Like all good parents who have kids and animals, my mom sat me down and had the "your dog will die one day" talk with me and at the end of the conversation, I confidently concluded that my dog would die when I was 18. Those words would come back with a vengeance.

Life went on, my dog was always by my side, except, of course, when she would sneak out the front door and decide to run down the street like we had been beating her. She's a herding dog, what else does she know to do but run? Years go by, she finally calmed down to the point that I could walk her without a leash, but that didn't happen until I was 17 and my family had relocated to Tennessee. She still loved to run, especially if it was after a tennis ball.


Not long after that, I noticed that she had stopped eating her food, we had switched her from dry to wet dog food a year earlier to try to put some weight on her, she was a very thin dog. We started giving her baby food, she liked that for a while, but suddenly stopped eating it and would go as far as putting dishcloths on it to cover it up. It was then that my parents brought up the option to put her down, she was old (15) and not eating. I decided to take her to the vet to get a professional opinion.

I was told that her kidneys were failing and that her ability to process protein was basically gone and to not feed her meats. Dogs are carnivores, what kind of carnivore doesn't eat meat? So my mom and I started making her mashed potatoes and spaghetti. But she kept declining. She couldn't control her bladder and we had to confine my energetic dog to the tiled kitchen to keep her off the wood floors. It was killing me watching her die, so I finally made the decision to put her down.

My dad took me to the vet the next day, I held her in my arms as she took her last breath and slumped over, dead. We took her home to bury her, and slowly my life as I knew it unraveled. We get to the house and my dad and my at-the-time boyfriend got shovels to dig a hole for her. I went inside and went to my room, then it hit me, I had been 18 for a whole month and 6 days and my dog was dead; my prediction had come true. My legs gave out and I collapsed in a heap on the floor, unable to stop bawling my eyes out.


A little while after that, we found out that the wet dog food we fed her for a year was part of the poisoned food from China and I felt awful, I fed my dog poison for a year, I killed my dog.

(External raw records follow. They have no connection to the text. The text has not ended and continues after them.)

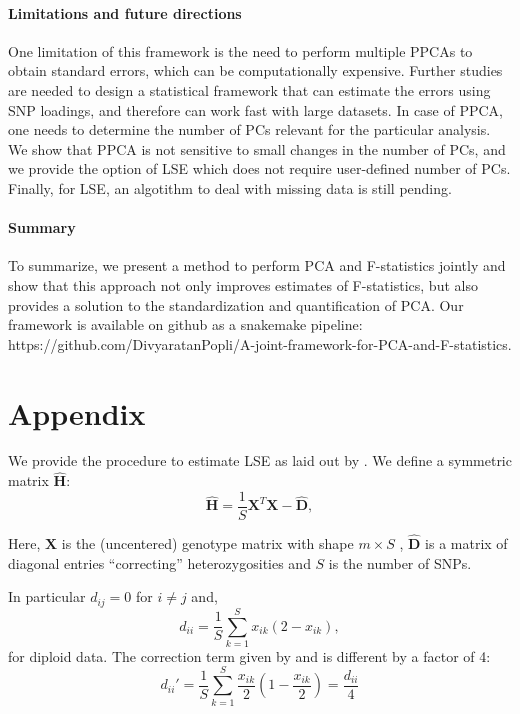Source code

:\documentclass[12pt, letterpaper]{article}
\newcommand{\MX}{\mathbf{X}}
\begin{document}
\paragraph{Limitations and future directions}
One limitation of this framework is the need to perform multiple PPCAs to obtain standard errors, which can be computationally expensive. Further studies are needed to design a statistical framework that can estimate the errors using SNP loadings, and therefore can work fast with large datasets. In case of PPCA, one needs to determine the number of PCs relevant for the particular analysis. We show that PPCA is not sensitive to small changes in the number of PCs, and we provide the option of LSE which does not require user-defined number of PCs. Finally, for LSE, an algotithm to deal with missing data is still pending. 

\paragraph{Summary}
To summarize, we present a method to perform PCA and F-statistics jointly and show that this approach not only improves estimates of F-statistics, but also provides a solution to the standardization and quantification of PCA. Our framework is available on github as a snakemake pipeline: https://github.com/DivyaratanPopli/A-joint-framework-for-PCA-and-F-statistics.


\section{Appendix}

We provide the procedure to estimate LSE as laid out by \cite{cabreros_likelihood-free_2019}. We define a symmetric matrix $\hat{\mathbf{H}}$:
\begin{equation}
    \hat{\mathbf{H}} = \frac{1}{S}\mathbf{X}^T\mathbf{X} - \hat{\mathbf{D}},
\end{equation}

Here, $\MX$ is the (uncentered) genotype matrix with shape $m \times S$ , $\hat{\mathbf{D}}$ is a matrix of diagonal entries ``correcting'' heterozygosities and $S$ is the number of SNPs.

In particular $d_{ij} = 0 $ for $i \neq j$ and, 
\begin{equation}
    d_{ii} = \frac{1}{S}\sum_{k=1}^S x_{ik}(2-x_{ik}),
\end{equation}
for diploid data. The correction term given by \cite{reich_reconstructing_2009} and \cite{patterson_ancient_2012} is different by a factor of 4:
\begin{equation*}
    d_{ii}' = \frac{1}{S}\sum_{k=1}^S \frac{x_{ik}}{2}(1-\frac{x_{ik}}{2}) = \frac{d_{ii}}{4}
\end{equation*}
\end{document}
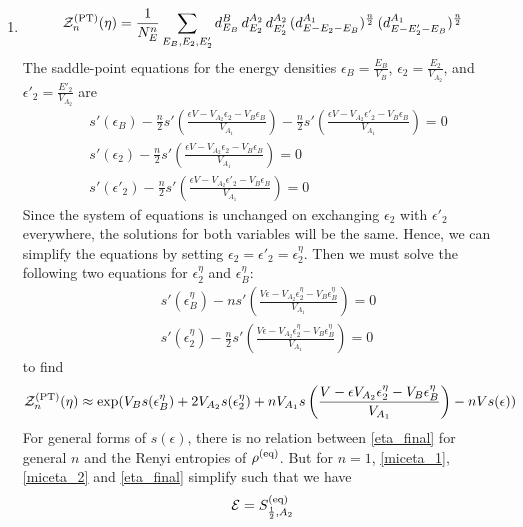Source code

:\documentclass[a4paper,11pt]{article}
\newcommand{\be}{\begin{equation}}
\newcommand{\ee}{\end{equation}}
\newcommand\sE{{\ensuremath{{\mathcal E}}}}
\newcommand\sZ{{\mathcal Z}}
\begin{document}
\begin{enumerate}
\begin{appendix}
\begin{enumerate}
 \item 
 \be 
 \begin{gathered}
 \sZ_n^{\rm (PT)}(\eta) = \frac{1}{N_E^n} \sum_{E_{B}, E_{2}, E'_{2}} d^B_{E_B} \, d^{A_2}_{E_{2}} \, d^{A_2}_{E'_2} \, (d^{A_1}_{E-E_{2}-E_B})^{\frac{n}{2}} \, (d^{A_1}_{E-E'_{2}-E_B})^{\frac{n}{2}}\\
 \end{gathered} 
 \ee
 The saddle-point equations for the energy densities $\epsilon_B = \frac{E_B}{V_B}$, $\epsilon_2= \frac{E_2}{V_{A_2}}$, and $\epsilon'_2= \frac{E'_2}{V_{A_2}}$ are 
 \begin{align} 
& s'(\epsilon_B) - \frac{n}{2} s'\left(\frac{\epsilon V - V_{A_2} \epsilon_{2}- V_B \epsilon_B}{V_{A_1}} \right) - \frac{n}{2} s'\left(\frac{\epsilon V - V_{A_2} \epsilon'_2- V_B \epsilon_B}{V_{A_1}} \right) = 0 \\
& s'(\epsilon_2) - \frac{n}{2} s'\left(\frac{\epsilon V - V_{A_2}\epsilon_{2}- V_B\epsilon_B}{V_{A_1}} \right)= 0 \label{e2_fullmic}\\
& s'(\epsilon'_{2}) - \frac{n}{2} s'\left(\frac{\epsilon V - V_{A_2}\epsilon'_{2}- V_B \epsilon_B}{V_{A_1}} \right)= 0 \label{e2p_fullmic}
 \end{align} 
 Since the system of equations is unchanged on exchanging $\epsilon_2$ with $\epsilon'_2$ everywhere, the solutions for both variables will be the same. Hence, we can simplify the equations by setting $\epsilon_2 = \epsilon'_2 = \epsilon_2^{\eta}$. Then we must solve the following two equations for $\epsilon_2^{\eta}$ and $\epsilon_B^{\eta}$: 
 \begin{align} 
 &s'(\epsilon_B^{\eta}) - n s'\left(\frac{V \epsilon - V_{A_2} \epsilon_{2}^{\eta}- V_B\epsilon_B^{\eta}}{V_{A_1}} \right) = 0 \label{miceta_1} \\
&s'(\epsilon_{2}^{\eta}) - \frac{n}{2} s'\left(\frac{V \epsilon - V_{A_2} \epsilon_{2}^{\eta}- V_B\epsilon_B^{\eta}}{V_{A_1}} \right) = 0 \label{miceta_2}
\end{align} 
to find 
 \be 
 \sZ_n^{\rm (PT)}(\eta) \approx \exp(V_B s(\epsilon_B^{\eta}) + 2 V_{A_2} s(\epsilon_2^{\eta}) + n V_{A_1} s\left(\frac{V - \epsilon V_{A_2}\epsilon_2^{\eta} -V_B\epsilon_B^{\eta}}{V_{A_1}} \right)- n V s(\epsilon)) \label{eta_final}
 \ee
For general forms of $s(\epsilon)$, there is no relation between \eqref{eta_final} for general $n$ and the Renyi entropies of $\rho^{\rm (eq)}$. But for $n=1$, \eqref{miceta_1}, \eqref{miceta_2} and \eqref{eta_final} simplify such that we have 
\be
\sE = S^{\rm (eq)}_{\frac{1}{2}, A_2} 
\ee



\end{enumerate}
\end{appendix}
\end{enumerate}
\end{document}
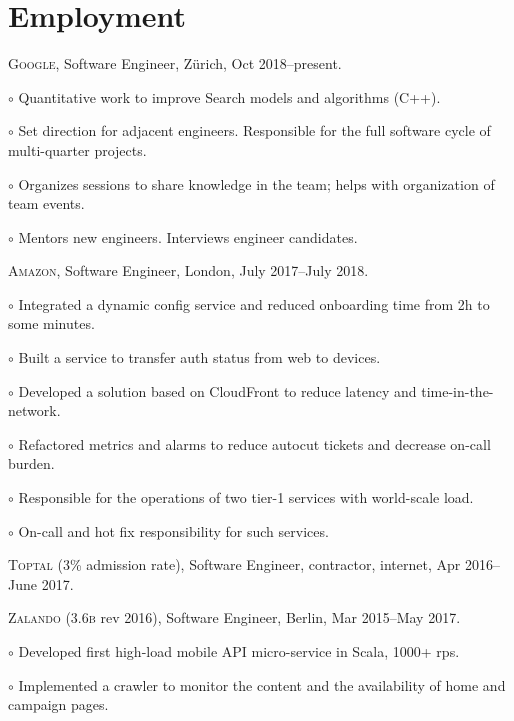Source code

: \documentclass[letterpaper]{article}
\renewenvironment{itemize}{
  \begin{list}{}{
    \setlength{\leftmargin}{1.5em}
  }
}{
  \end{list}
}
\newenvironment{no-indent-itemize}{
  \begin{list}{}{
    \setlength{\leftmargin}{0em}
  }
}{
  \end{list}
}
\def\bullet{$\circ$\xspace}
\begin{document}
\section*{Employment}
\begin{no-indent-itemize}
  \item \textsc{Google}, Software Engineer, Z\"urich, Oct 2018--present.
  \begin{itemize}
    \item\bullet Quantitative work to improve Search models and algorithms (C++). 
    \item\bullet Set direction for adjacent engineers. Responsible for the full software cycle of multi-quarter projects.
    \item\bullet Organizes sessions to share knowledge in the team; helps with organization of team events.
    \item\bullet Mentors new engineers. Interviews engineer candidates.
  \end{itemize}
  \item \textsc{Amazon}, Software Engineer, London, July 2017--July 2018.
  \begin{itemize}
    \item\bullet Integrated a dynamic config service and reduced onboarding time from 2h to some minutes.
    \item\bullet Built a service to transfer auth status from web to devices.
    \item\bullet Developed a solution based on CloudFront to reduce latency and time-in-the-network.
    \item\bullet Refactored metrics and alarms to reduce autocut tickets and decrease on-call burden.
    \item\bullet Responsible for the operations of two tier-1 services with world-scale load.
    \item\bullet On-call and hot fix responsibility for such services.
  \end{itemize}
  \item \textsc{Toptal} (3\% admission rate), Software Engineer, contractor, internet, Apr 2016--June 2017.
  \item \textsc{Zalando} (3.6\textsc{b} rev 2016), Software Engineer, Berlin, Mar 2015--May 2017.
  \begin{itemize}
    \item\bullet Developed first high-load mobile API micro-service in Scala, 1000+ rps.
    \item\bullet Implemented a crawler to monitor the content and the availability of home and campaign pages.

\end{itemize}
\end{no-indent-itemize}
\end{document}
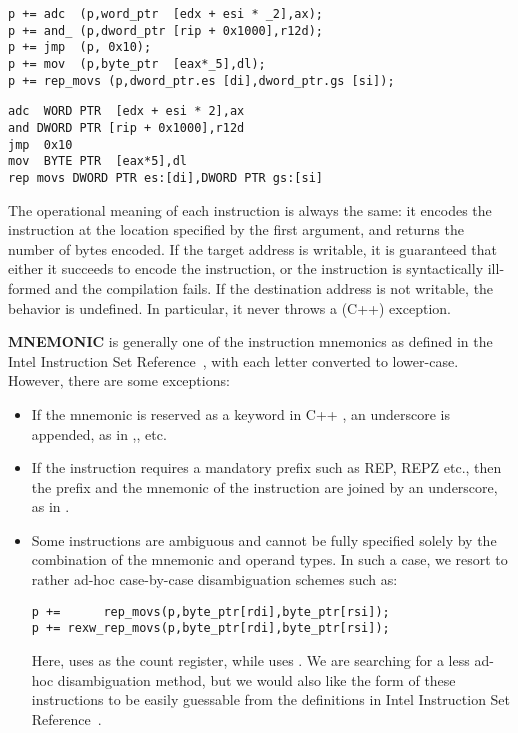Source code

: \documentclass{article}
\begin{document}
\begin{lstlisting}[caption={Examples of ERASM++ instructions.},frame=single]
p += adc  (p,word_ptr  [edx + esi * _2],ax);
p += and_ (p,dword_ptr [rip + 0x1000],r12d);
p += jmp  (p, 0x10);
p += mov  (p,byte_ptr  [eax*_5],dl);
p += rep_movs (p,dword_ptr.es [di],dword_ptr.gs [si]);
\end{lstlisting}
\begin{lstlisting}[language={[x86masm]Assembler},caption={The corresponding MASM instructions.},frame=single]
adc  WORD PTR  [edx + esi * 2],ax
and DWORD PTR [rip + 0x1000],r12d
jmp  0x10
mov  BYTE PTR  [eax*5],dl
rep movs DWORD PTR es:[di],DWORD PTR gs:[si]
\end{lstlisting}

The operational meaning of each instruction is always the same: it
encodes the instruction at the location specified by the first
argument, and returns the number of bytes encoded. If the target
address is writable, it is guaranteed that either it succeeds to
encode the instruction, or the instruction is syntactically ill-formed
and the compilation fails. If the destination address is not writable,
the behavior is undefined. In particular, it never throws a (C++)
exception.


{\bf MNEMONIC} is generally one of the instruction mnemonics as
defined in the Intel Instruction Set Reference~\cite{intel:insn_ref},
with each letter converted to lower-case. However, there are some
exceptions:
\begin{itemize}
\item If the mnemonic is reserved as a keyword in C++ , an underscore
  is appended, as in ,, etc.
\item If the instruction requires a mandatory prefix such as
  REP, REPZ etc., then the prefix and the mnemonic of the
  instruction are joined by an underscore, as in .
\item Some instructions are ambiguous and cannot be fully specified
  solely by the combination of the mnemonic and operand types. In such
  a case, we resort to rather ad-hoc case-by-case disambiguation
  schemes such as:
\begin{lstlisting}[frame=single]
p +=      rep_movs(p,byte_ptr[rdi],byte_ptr[rsi]);
p += rexw_rep_movs(p,byte_ptr[rdi],byte_ptr[rsi]);    
\end{lstlisting}
  Here,  uses  as the count register, while  uses .
  We are searching for a less ad-hoc disambiguation method, but we would also
  like the form of these instructions to be easily guessable from the definitions
  in Intel Instruction Set Reference~\cite{intel:insn_ref}.
\end{itemize}
\end{document}
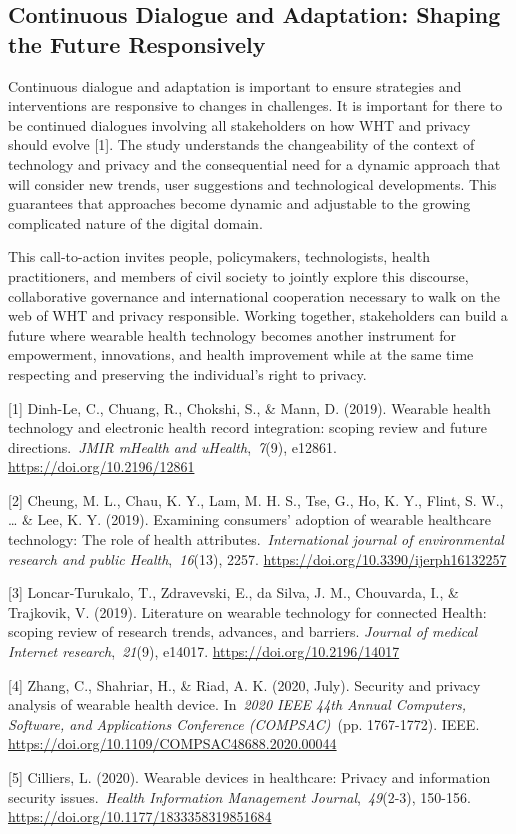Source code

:\documentclass[11pt]{article}
\begin{document}
\subsection{Continuous Dialogue and Adaptation: Shaping the Future Responsively}

Continuous dialogue and adaptation is important to ensure strategies and interventions are responsive to changes in challenges. It is important for there to be continued dialogues involving all stakeholders on how WHT and privacy should evolve [1]. The study understands the changeability of the context of technology and privacy and the consequential need for a dynamic approach that will consider new trends, user suggestions and technological developments. This guarantees that approaches become dynamic and adjustable to the growing complicated nature of the digital domain.

This call-to-action invites people, policymakers, technologists, health practitioners, and members of civil society to jointly explore this discourse, collaborative governance and international cooperation necessary to walk on the web of WHT and privacy responsible. Working together, stakeholders can build a future where wearable health technology becomes another instrument for empowerment, innovations, and health improvement while at the same time respecting and preserving the individual’s right to privacy.

\begin{references}
\item {}[1] Dinh-Le, C., Chuang, R., Chokshi, S., \& Mann, D. (2019). Wearable health technology and electronic health record integration: scoping review and future directions. \textit{JMIR mHealth and uHealth}, \textit{7}(9), e12861. \url{https://doi.org/10.2196/12861}
\item {}[2] Cheung, M. L., Chau, K. Y., Lam, M. H. S., Tse, G., Ho, K. Y., Flint, S. W., \ldots{} \& Lee, K. Y. (2019). Examining consumers’ adoption of wearable healthcare technology: The role of health attributes. \textit{International journal of environmental research and public Health}, \textit{16}(13), 2257. \url{https://doi.org/10.3390/ijerph16132257}
\item {}[3] Loncar-Turukalo, T., Zdravevski, E., da Silva, J. M., Chouvarda, I., \& Trajkovik, V. (2019). Literature on wearable technology for connected Health: scoping review of research trends, advances, and barriers. \textit{Journal of medical Internet research}, \textit{21}(9), e14017. \url{https://doi.org/10.2196/14017}
\item {}[4] Zhang, C., Shahriar, H., \& Riad, A. K. (2020, July). Security and privacy analysis of wearable health device. In \textit{2020 IEEE 44th Annual Computers, Software, and Applications Conference (COMPSAC)} (pp. 1767-1772). IEEE. \url{https://doi.org/10.1109/COMPSAC48688.2020.00044}
\item {}[5] Cilliers, L. (2020). Wearable devices in healthcare: Privacy and information security issues. \textit{Health Information Management Journal}, \textit{49}(2-3), 150-156. \url{https://doi.org/10.1177/1833358319851684}
\end{references}
\end{document}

It has been 4 years since that day and I still break down and cry about it on average twice a week. Watching t.v. and a collie is on a commercial, or there's a Merle at the park. It kills me, I've realized that she was never my dog, I was always her human. And there have been times in my life that I have wanted to die, but I never did anything about it because I needed to be there for my dog. She kept me alive and going through some really dark parts of my life. And it's for the love of a dead dog that I know with 100% certainty that I want to rescue abandoned and stray dogs, give them another chance. Because if it weren't for a woman who cared enough to take my Bandit to the Sheriff's office, I would have missed out on the biggest lesson in life one can ever learn - unconditional love.